» YOUR ASSIGNMENT
Check every line of the data below for the word "platforms" and say how many have it, without further comment.
[SUPPLIED RECORDS — start]
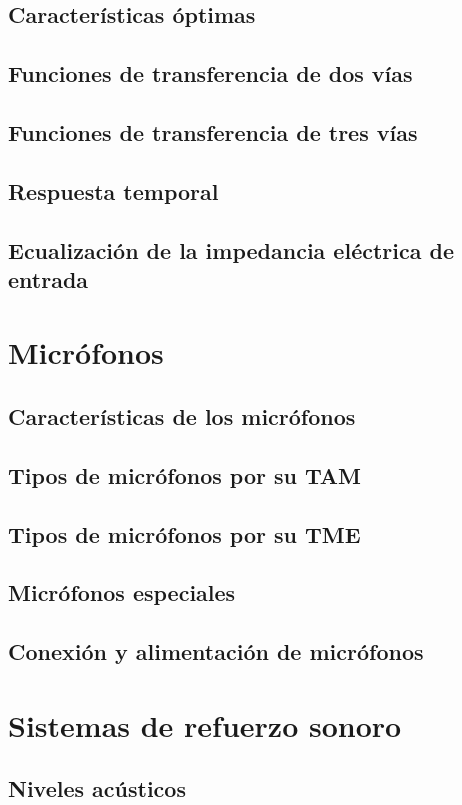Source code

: \documentclass[10pt]{book}
\begin{document}
\section{Características óptimas}
\section{Funciones de transferencia de dos vías}
\section{Funciones de transferencia de tres vías}
\section{Respuesta temporal}
\section{Ecualización de la impedancia eléctrica de entrada}

\chapter{Micrófonos}
\section{Características de los micrófonos}
\section{Tipos de micrófonos por su TAM}
\section{Tipos de micrófonos por su TME}
\section{Micrófonos especiales}
\section{Conexión y alimentación de micrófonos}

\chapter{Sistemas de refuerzo sonoro}
\section{Niveles acústicos}
\end{document}
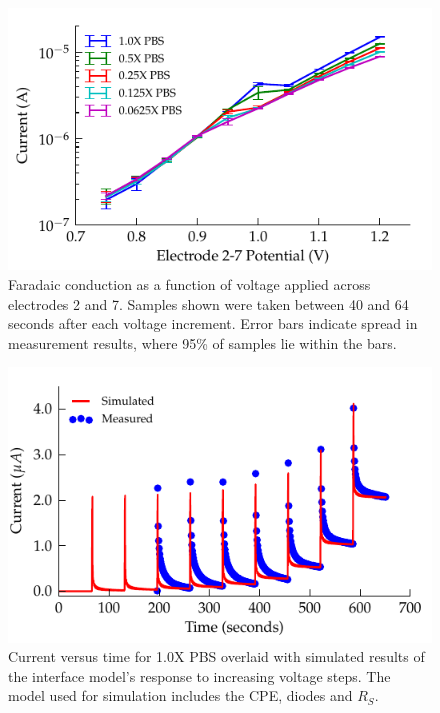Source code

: \documentclass[journal, a4paper]{IEEEtran}
\begin{document}
\begin{figure}
    \begin{center}
        \includegraphics{graphics/currentVoltage_logY_IEEE}
    \end{center}
    \caption{Faradaic conduction as a function of voltage applied across electrodes 2 and 7. Samples shown were taken between 40 and 64 seconds after each voltage increment. Error bars indicate spread in measurement results, where 95\% of samples lie within the bars.}
    \label{fig:faradaic_logCurrentVsVoltage}
\end{figure}

\begin{figure}
    \begin{center}
        \includegraphics{graphics/faradaic_currentVsTimeIEEE}
    \end{center}
    \caption{Current versus time for 1.0X PBS overlaid with simulated results of the interface model's response to increasing voltage steps. The model used for simulation includes the CPE, diodes and $R_{S}$.}
    \label{fig:faradaic_currentVsTime}
\end{figure}
\end{document}
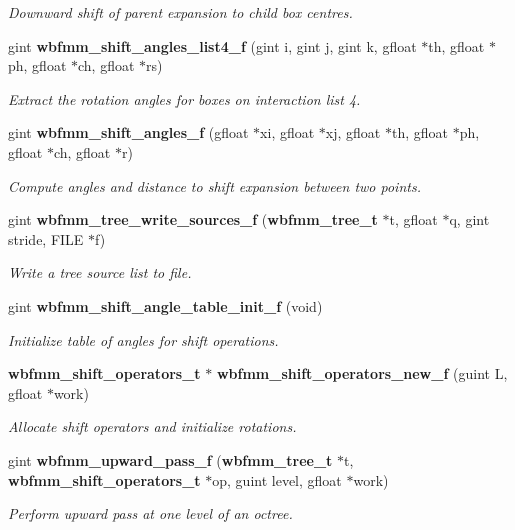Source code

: \begin{DoxyCompactItemize}
\begin{DoxyCompactList}\small\item\em Downward shift of parent expansion to child box centres. \end{DoxyCompactList}\item 
gint {\bf wbfmm\+\_\+shift\+\_\+angles\+\_\+list4\+\_\+f} (gint i, gint j, gint k, gfloat $\ast$th, gfloat $\ast$ph, gfloat $\ast$ch, gfloat $\ast$rs)
\begin{DoxyCompactList}\small\item\em Extract the rotation angles for boxes on interaction list 4. \end{DoxyCompactList}\item 
gint {\bf wbfmm\+\_\+shift\+\_\+angles\+\_\+f} (gfloat $\ast$xi, gfloat $\ast$xj, gfloat $\ast$th, gfloat $\ast$ph, gfloat $\ast$ch, gfloat $\ast$r)
\begin{DoxyCompactList}\small\item\em Compute angles and distance to shift expansion between two points. \end{DoxyCompactList}\item 
gint {\bf wbfmm\+\_\+tree\+\_\+write\+\_\+sources\+\_\+f} ({\bf wbfmm\+\_\+tree\+\_\+t} $\ast$t, gfloat $\ast$q, gint stride, F\+I\+L\+E $\ast$f)
\begin{DoxyCompactList}\small\item\em Write a tree source list to file. \end{DoxyCompactList}\item 
gint {\bf wbfmm\+\_\+shift\+\_\+angle\+\_\+table\+\_\+init\+\_\+f} (void)
\begin{DoxyCompactList}\small\item\em Initialize table of angles for shift operations. \end{DoxyCompactList}\item 
{\bf wbfmm\+\_\+shift\+\_\+operators\+\_\+t} $\ast$ {\bf wbfmm\+\_\+shift\+\_\+operators\+\_\+new\+\_\+f} (guint L, gfloat $\ast$work)
\begin{DoxyCompactList}\small\item\em Allocate shift operators and initialize rotations. \end{DoxyCompactList}\item 
gint {\bf wbfmm\+\_\+upward\+\_\+pass\+\_\+f} ({\bf wbfmm\+\_\+tree\+\_\+t} $\ast$t, {\bf wbfmm\+\_\+shift\+\_\+operators\+\_\+t} $\ast$op, guint level, gfloat $\ast$work)
\begin{DoxyCompactList}\small\item\em Perform upward pass at one level of an octree. \end{DoxyCompactList}\item 

\end{DoxyCompactItemize}
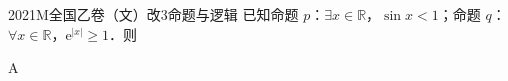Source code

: 
\begin{problem}{2021}{M}{全国乙卷（文）改}{3}{命题与逻辑}
已知命题 $ p $：$ \exists x\in\mathbb{R} $，$ \sin x<1 $；命题 $ q $：$ \forall x\in\mathbb{R} $，$ \mathrm{e}^{|x|}\geq 1 $．则
\begin{choices}
\end{choices}
\end{problem}

\begin{answer}
A
\end{answer}

\begin{solutions}

\end{solutions}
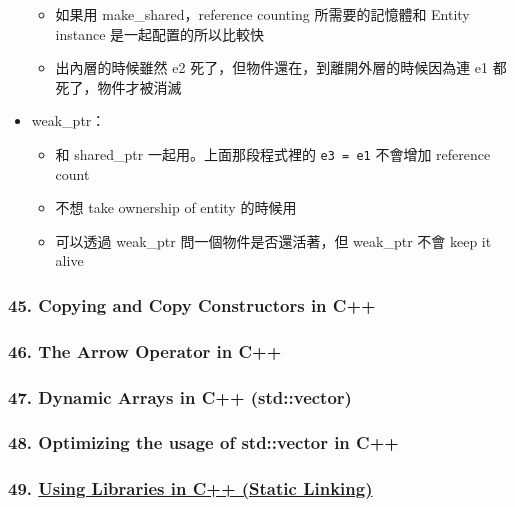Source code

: \documentclass[11pt]{article}
\providecommand{\tightlist}{%
      \setlength{\itemsep}{0pt}\setlength{\parskip}{0pt}}
\begin{document}
\begin{itemize}
  \begin{itemize}
  \tightlist
  \item
    如果用 make\_shared，reference counting 所需要的記憶體和 Entity
    instance 是一起配置的所以比較快
  \item
    出內層的時候雖然 e2 死了，但物件還在，到離開外層的時候因為連 e1
    都死了，物件才被消滅
  \end{itemize}
\item
  weak\_ptr：

  \begin{itemize}
  \tightlist
  \item
    和 shared\_ptr 一起用。上面那段程式裡的 \texttt{e3\ =\ e1} 不會增加
    reference count
  \item
    不想 take ownership of entity 的時候用
  \item
    可以透過 weak\_ptr 問一個物件是否還活著，但 weak\_ptr 不會 keep it
    alive
  \end{itemize}
\end{itemize}

\hypertarget{copying-and-copy-constructors-in-c}{%
\subsubsection{45. Copying and Copy Constructors in
C++}\label{copying-and-copy-constructors-in-c}}

\hypertarget{the-arrow-operator-in-c}{%
\subsubsection{46. The Arrow Operator in
C++}\label{the-arrow-operator-in-c}}

\hypertarget{dynamic-arrays-in-c-stdvector}{%
\subsubsection{47. Dynamic Arrays in C++
(std::vector)}\label{dynamic-arrays-in-c-stdvector}}

\hypertarget{optimizing-the-usage-of-stdvector-in-c}{%
\subsubsection{48. Optimizing the usage of std::vector in
C++}\label{optimizing-the-usage-of-stdvector-in-c}}

\hypertarget{using-libraries-in-c-static-linking}{%
\subsubsection{\texorpdfstring{49.
\href{https://www.youtube.com/watch?v=or1dAmUO8k0\&list=PLlrATfBNZ98dudnM48yfGUldqGD0S4FFb\&index=50\&t=0s}{Using
Libraries in C++ (Static
Linking)}}{49. Using Libraries in C++ (Static Linking)}}\label{using-libraries-in-c-static-linking}}
\end{document}
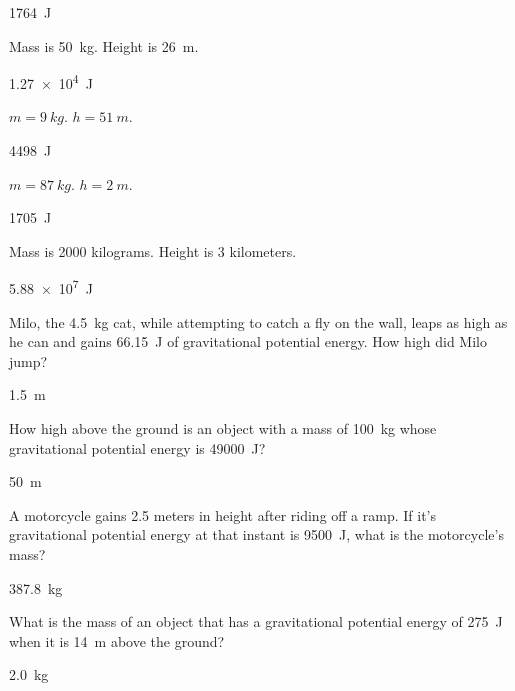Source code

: \documentclass[]{exam}
\begin{document}
\begin{questions}
\begin{solution}
\SI{1764}{J}
\end{solution}


\question \label{NS8TFJ}
Mass is \SI{50}{kg}. Height is \SI{26}{m}.

\begin{solution}
\SI{1.27e4}{J}
\end{solution}


\question \label{29XPZj}
$m = \SI{9}{kg}$. $h = \SI{51}{m}$.

\begin{solution}
\SI{4498}{J}
\end{solution}


\question \label{Fv0opf}
$m = \SI{87}{kg}$. $h = \SI{2}{m}$.

\begin{solution}
\SI{1705}{J}
\end{solution}


\question \label{Y0v7pI}
Mass is 2000 kilograms. Height is 3 kilometers.

\begin{solution}
\SI{5.88e7}{J}
\end{solution}


\question \label{CdBjWD}
Milo, the \SI{4.5}{kg} cat, while attempting to catch a fly on the wall, leaps as high as he can and gains \SI{66.15}{J} of gravitational potential energy. How high did Milo jump?

\begin{solution}
\SI{1.5}{m}
\end{solution}


\question \label{M8oc7x}
How high above the ground is an object with a mass of \SI{100}{kg} whose gravitational potential energy is \SI{49000}{J}?

\begin{solution}
\SI{50}{m}
\end{solution}

\question \label{4S3f3k}
A motorcycle gains 2.5 meters in height after riding off a ramp. If it's gravitational potential energy at that instant is \SI{9500}{J}, what is the motorcycle's mass?

\begin{solution}
\SI{387.8}{kg}
\end{solution}

\question \label{JangCo}
What is the mass of an object that has a gravitational potential energy of \SI{275}{J} when it is \SI{14}{m} above the ground?

\begin{solution}
\SI{2.0}{kg}
\end{solution}




\end{questions}
\end{document}
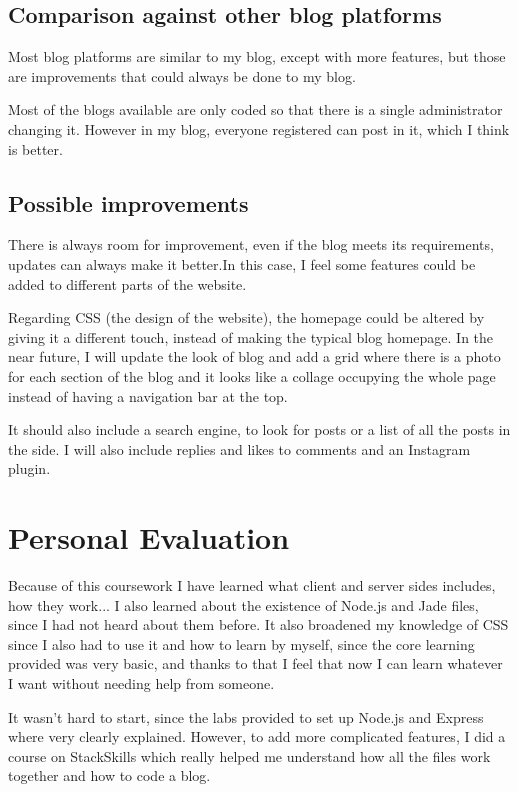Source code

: \documentclass[10pt, a4paper]{article}
\begin{document}
    \subsection{Comparison against other blog platforms }
Most blog platforms are similar to my blog, except with more features, but those are improvements that could always be done to my blog.

Most of the blogs available are only coded so that there is a single administrator changing it. However in my blog, everyone registered can post in it, which I think is better.

    \subsection{Possible improvements}

There  is  always  room  for  improvement,  even  if  the  blog meets  its  requirements,  updates  can  always  make  it  better.In this case, I feel some features could be added to different parts of the website.

Regarding  CSS  (the  design  of  the  website),  the  homepage could be altered by giving it a different touch, instead of making  the  typical  blog  homepage. In the near future, I will update the look of blog and add a grid where there is a photo for each section of the blog and it looks like a collage occupying the whole page instead of having a navigation bar at the top.

It should also include a search engine, to look for posts or a list of all the posts in the side. I will also include replies and likes to comments and an Instagram plugin.



    \section{Personal Evaluation}

Because of this coursework I have learned what client and server sides includes, how they work... I also learned about the existence of Node.js and Jade files, since I had not heard about them before. It also broadened my knowledge of CSS since I also had to use it and how to learn by myself, since the core learning provided was very basic, and thanks to that I feel that now I can learn whatever I want without needing help from someone.

It wasn't hard to start, since the labs provided to set up Node.js and Express where very clearly explained. However, to add more complicated features, I did a course on StackSkills which really helped me understand how all the files work together and how to code a blog.
\end{document}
[SUPPLIED RECORDS — finish]
» OUTPUT OF THE TASK
2